Cioè puntare su coltivazioni magari piccole, private, ma in un’area più ampia. Dove la differenziazione potrebbe essere utile per provare a garantire una maggiore eticità del sistema produttivo. Nessuno in ogni caso mette in dubbio l’importanza dell’incenso, delle oleoresine secrete dalle piante del genere Boswellia, per i riti sacri. «Anche se oggi – spiega Paolo Tomatis docente di liturgia alla Facoltà teologica di Torino – quando si utilizza l’incenso i nostri bambini si tappano il naso e gli adulti cercano di ridurre le volute di fumo, al contrario del Medio Evo dove bisognava stare attenti perché le persone si muovevano per andare a prendere, per ’afferrare’ l’incenso. E viene il dubbio che questo dipenda non solo da un cambiamento culturale a ma anche da una scarsa qua-lità, per cui se manca, se è più difficile reperire quello ’vero’ proveniente da Oriente ci si aggiusta in qualche modo.

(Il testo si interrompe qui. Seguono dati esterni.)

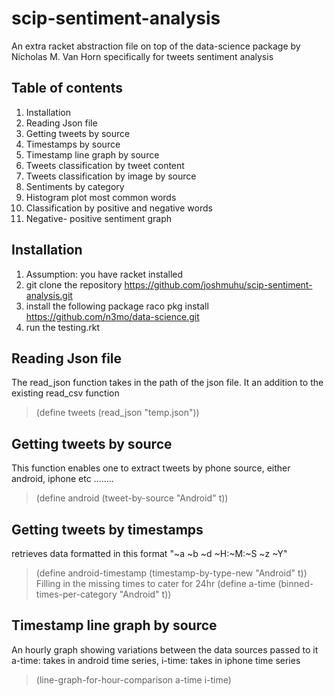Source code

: # scip-sentiment-analysis
An extra racket abstraction file on top of the data-science package by Nicholas M. Van Horn specifically for tweets sentiment analysis

## Table of contents
1. Installation
2. Reading Json file
3. Getting tweets by source
4. Timestamps by source
5. Timestamp line graph by source
6. Tweets classification by tweet content
7. Tweets classification by image by source
8. Sentiments by category
9. Histogram plot most common words
10. Classification by positive and negative words
11. Negative- positive sentiment graph

## Installation
1. Assumption: you have racket installed
2. git clone the repository https://github.com/joshmuhu/scip-sentiment-analysis.git
3. install the following package raco pkg install https://github.com/n3mo/data-science.git
4. run the testing.rkt

## Reading Json file
The read_json function takes in the path of the json file. It an addition to the existing read_csv function
> (define tweets (read_json "temp.json"))

## Getting tweets by source
This function enables one to extract tweets by phone source, either android, iphone etc ........
> (define android (tweet-by-source "Android" t))

## Getting tweets by timestamps
retrieves data formatted in this format "~a ~b ~d ~H:~M:~S ~z ~Y"
> (define android-timestamp (timestamp-by-type-new "Android" t))
Filling in the missing times to cater for 24hr
> (define a-time (binned-times-per-category "Android" t))

## Timestamp line graph by source
An hourly graph showing variations between the data sources passed to it
a-time: takes in android time series, i-time: takes in iphone time series
> (line-graph-for-hour-comparison a-time i-time)


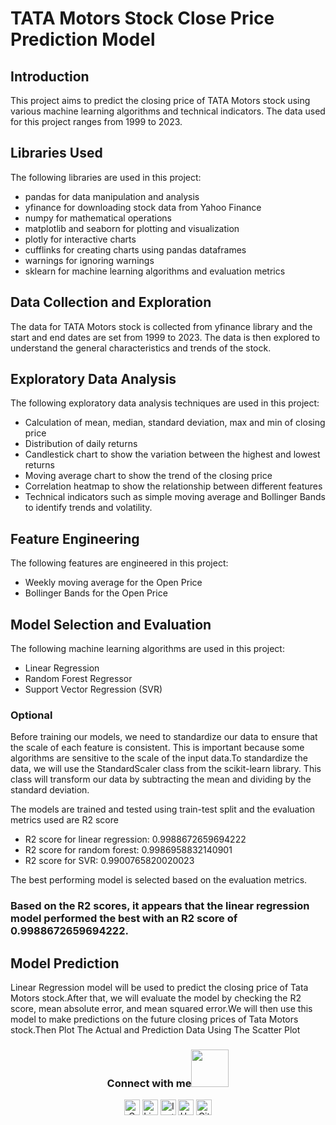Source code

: # TATA Motors Stock Close Price Prediction Model

## Introduction
This project aims to predict the closing price of TATA Motors stock using various machine learning algorithms and technical indicators. The data used for this project ranges from 1999 to 2023.

## Libraries Used
The following libraries are used in this project:
- pandas for data manipulation and analysis
- yfinance for downloading stock data from Yahoo Finance
- numpy for mathematical operations
- matplotlib and seaborn for plotting and visualization
- plotly for interactive charts
- cufflinks for creating charts using pandas dataframes
- warnings for ignoring warnings
- sklearn for machine learning algorithms and evaluation metrics

## Data Collection and Exploration
The data for TATA Motors stock is collected from yfinance library and the start and end dates are set from 1999 to 2023. The data is then explored to understand the general characteristics and trends of the stock.

## Exploratory Data Analysis
The following exploratory data analysis techniques are used in this project:
- Calculation of mean, median, standard deviation, max and min of closing price
- Distribution of daily returns
- Candlestick chart to show the variation between the highest and lowest returns
- Moving average chart to show the trend of the closing price
- Correlation heatmap to show the relationship between different features
- Technical indicators such as simple moving average and Bollinger Bands to identify trends and volatility.

## Feature Engineering
The following features are engineered in this project:
- Weekly moving average for the Open Price
- Bollinger Bands for the Open Price

## Model Selection and Evaluation
The following machine learning algorithms are used in this project:
- Linear Regression
- Random Forest Regressor
- Support Vector Regression (SVR)
### Optional
Before training our models, we need to standardize our data to ensure that the scale of each feature is consistent. This is important because some algorithms are sensitive to the scale of the input data.To standardize the data, we will use the StandardScaler class from the scikit-learn library. This class will transform our data by subtracting the mean and dividing by the standard deviation.

The models are trained and tested using train-test split and the evaluation metrics used are R2 score
- R2 score for linear regression: 0.9988672659694222
- R2 score for random forest:  0.9986958832140901
- R2 score for SVR:  0.9900765820020023

The best performing model is selected based on the evaluation metrics.

### Based on the R2 scores, it appears that the linear regression model performed the best with an R2 score of 0.9988672659694222. 

## Model Prediction 
Linear Regression model will be used to predict the closing price of Tata Motors stock.After that, we will evaluate the model by checking the R2 score, mean absolute error, and mean squared error.We will then use this model to make predictions on the future closing prices of Tata Motors stock.Then Plot The Actual and Prediction Data Using The Scatter Plot


<div align="center">
<h3> Connect with me<a href="https://gifyu.com/image/Zy2f"><img src="https://github.com/milaan9/milaan9/blob/main/Handshake.gif" width="60"></a>
</h3> 
<p align="center">
    <a href="mailto:roshanguptark432@gmail.com" target="_blank"><img alt="Gmail" width="25px" src="https://github.com/TheDudeThatCode/TheDudeThatCode/blob/master/Assets/Gmail.svg"></a> 
    <a href="https://www.linkedin.com/in/roshan-sinha/" target="_blank"><img alt="LinkedIn" width="25px" src="https://github.com/TheDudeThatCode/TheDudeThatCode/blob/master/Assets/Linkedin.svg"></a>
    <a href="https://www.instagram.com/roshan_the_constant/?hl=en" target="_blank"><img alt="Instagram" width="25px" src="https://github.com/TheDudeThatCode/TheDudeThatCode/blob/master/Assets/Instagram.svg"></a>
    <a href="https://www.hackerrank.com/roshanguptark432" target="_blank"><img alt="HackerRank" width="25px" src="https://github.com/TheDudeThatCode/TheDudeThatCode/blob/master/Assets/HackerRank.svg"></a>
    <a href="https://github.com/roshancharlie" target="_blank"><img src="https://cdn.svgporn.com/logos/github-icon.svg" alt="Github logo" width="25px"></a>
</p>  
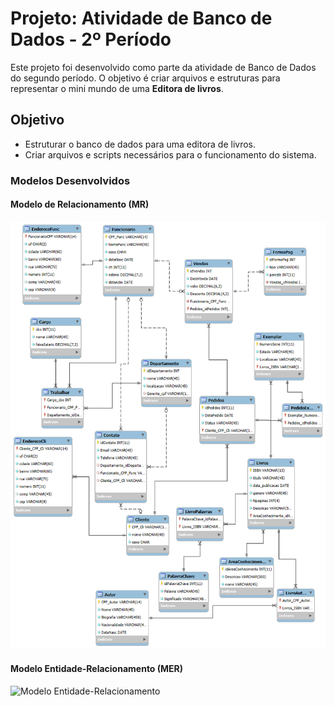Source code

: # Projeto: Atividade de Banco de Dados - 2º Período

Este projeto foi desenvolvido como parte da atividade de Banco de Dados do segundo período. O objetivo é criar arquivos e estruturas para representar o mini mundo de uma **Editora de livros**.

## Objetivo

- Estruturar o banco de dados para uma editora de livros.
- Criar arquivos e scripts necessários para o funcionamento do sistema.

### Modelos Desenvolvidos

#### Modelo de Relacionamento (MR)

![Modelo de Relacionamento](/Modelos/MR--EDITORA.png)

#### Modelo Entidade-Relacionamento (MER)

![Modelo Entidade-Relacionamento](/Modelos/MER--EDITORA.png)


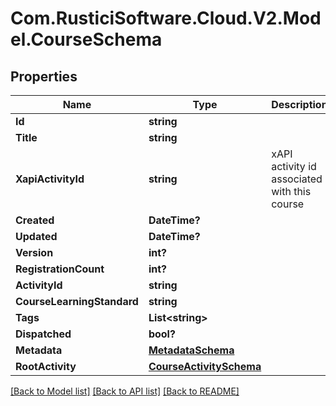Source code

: # Com.RusticiSoftware.Cloud.V2.Model.CourseSchema
## Properties

Name | Type | Description | Notes
------------ | ------------- | ------------- | -------------
**Id** | **string** |  | [optional] 
**Title** | **string** |  | [optional] 
**XapiActivityId** | **string** | xAPI activity id associated with this course | [optional] 
**Created** | **DateTime?** |  | [optional] 
**Updated** | **DateTime?** |  | [optional] 
**Version** | **int?** |  | [optional] 
**RegistrationCount** | **int?** |  | [optional] 
**ActivityId** | **string** |  | [optional] 
**CourseLearningStandard** | **string** |  | [optional] 
**Tags** | **List&lt;string&gt;** |  | [optional] 
**Dispatched** | **bool?** |  | [optional] 
**Metadata** | [**MetadataSchema**](MetadataSchema.md) |  | [optional] 
**RootActivity** | [**CourseActivitySchema**](CourseActivitySchema.md) |  | [optional] 

[[Back to Model list]](../README.md#documentation-for-models) [[Back to API list]](../README.md#documentation-for-api-endpoints) [[Back to README]](../README.md)

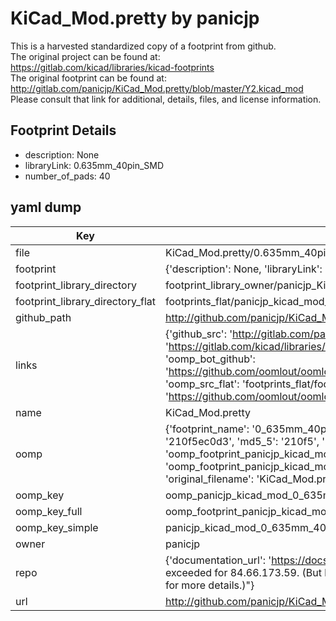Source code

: # KiCad_Mod.pretty by panicjp  
This is a harvested standardized copy of a footprint from github.  
The original project can be found at:  
https://gitlab.com/kicad/libraries/kicad-footprints  
The original footprint can be found at:
http://gitlab.com/panicjp/KiCad_Mod.pretty/blob/master/Y2.kicad_mod
Please consult that link for additional, details, files, and license information.  
## Footprint Details
* description: None  
* libraryLink: 0.635mm_40pin_SMD  
* number_of_pads: 40  
## yaml dump  
| Key | Value |  
| --- | --- |  
| file | KiCad_Mod.pretty/0.635mm_40pin_SMD.kicad_mod |  
| footprint | {'description': None, 'libraryLink': '0.635mm_40pin_SMD', 'number_of_pads': 40} |  
| footprint_library_directory | footprint_library_owner/panicjp_KiCad_Mod.pretty |  
| footprint_library_directory_flat | footprints_flat/panicjp_kicad_mod_0_635mm_40pin_smd/working |  
| github_path | http://github.com/panicjp/KiCad_Mod.pretty/blob/master/0.635mm_40pin_SMD.kicad_mod |  
| links | {'github_src': 'http://gitlab.com/panicjp/KiCad_Mod.pretty/blob/master/Y2.kicad_mod', 'github_src_repo': 'https://gitlab.com/kicad/libraries/kicad-footprints', 'oomp_bot': 'footprints/panicjp_kicad_mod_0_635mm_40pin_smd/working', 'oomp_bot_github': 'https://github.com/oomlout/oomlout_oomp_footprint_bot/tree/main/footprints/panicjp_kicad_mod_0_635mm_40pin_smd/working', 'oomp_src_flat': 'footprints_flat/footprints_flat/panicjp_kicad_mod_0_635mm_40pin_smd/working', 'oomp_src_flat_github': 'https://github.com/oomlout/oomlout_oomp_footprint_src/tree/main/footprints_flat/panicjp_kicad_mod_0_635mm_40pin_smd/working'} |  
| name | KiCad_Mod.pretty |  
| oomp | {'footprint_name': '0_635mm_40pin_smd', 'library_name': 'kicad_mod', 'md5': '210f5ec0d3b89ade54b426ff0aa35589', 'md5_10': '210f5ec0d3', 'md5_5': '210f5', 'md5_6': '210f5e', 'oomp_key': 'oomp_panicjp_kicad_mod_0_635mm_40pin_smd', 'oomp_key_extra': 'oomp_footprint_panicjp_kicad_mod_0_635mm_40pin_smd', 'oomp_key_full': 'oomp_footprint_panicjp_kicad_mod_0_635mm_40pin_smd_210f5e', 'oomp_key_simple': 'panicjp_kicad_mod_0_635mm_40pin_smd', 'original_filename': 'KiCad_Mod.pretty/0.635mm_40pin_SMD.kicad_mod', 'owner_name': 'panicjp'} |  
| oomp_key | oomp_panicjp_kicad_mod_0_635mm_40pin_smd |  
| oomp_key_full | oomp_footprint_panicjp_kicad_mod_0_635mm_40pin_smd |  
| oomp_key_simple | panicjp_kicad_mod_0_635mm_40pin_smd |  
| owner | panicjp |  
| repo | {'documentation_url': 'https://docs.github.com/rest/overview/resources-in-the-rest-api#rate-limiting', 'message': "API rate limit exceeded for 84.66.173.59. (But here's the good news: Authenticated requests get a higher rate limit. Check out the documentation for more details.)"} |  
| url | http://github.com/panicjp/KiCad_Mod.pretty |  

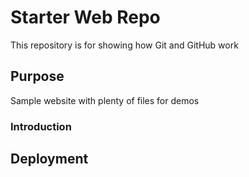 # Starter Web Repo

This repository is for showing how Git and GitHub work

## Purpose

Sample website with plenty of files for demos

### Introduction

## Deployment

Non tutte le essenze sono uguali insomma. Penso a quelle che si possono trovare un po’ ovunque sulle bancarelle.
Sono incensi che bruciano ma sono meno compatti, usati principalmente per creare un’atmosfera olfattiva. Ma non c’è solo il profumo. La forza dell’incenso utilizzato nei suoi “grani” non spezzettati e non mescolati è anche quella di produrre il fumo, che sale verso l’alto, metafora viva della preghiera a Dio. “Come incenso salga a Te la mia preghiera”, recita il Salmo 140.
L’incenso ha una grande valenza simbolica.
Da una parte nella sua funzione olfattiva ha il significato di creare un ambiente di preghiera che sia simbolo di ordine, di pulizia, di bellezza, da cui la connessione tra profumo e ordine morale. Dall’altra parte richiama l’onore, il rispetto verso Dio ma anche verso i ministri, verso tutti i segni della presenza di Cristo: la croce, l’altare, i ministri, il popolo stesso, i morti nel rito delle esequie. Quindi segno di preghiera, segno di ordine e pulizia, segno di sacrificio, segno di onore e di rispetto.
Quando si parla di incenso il pensiero corre al dono del Magi.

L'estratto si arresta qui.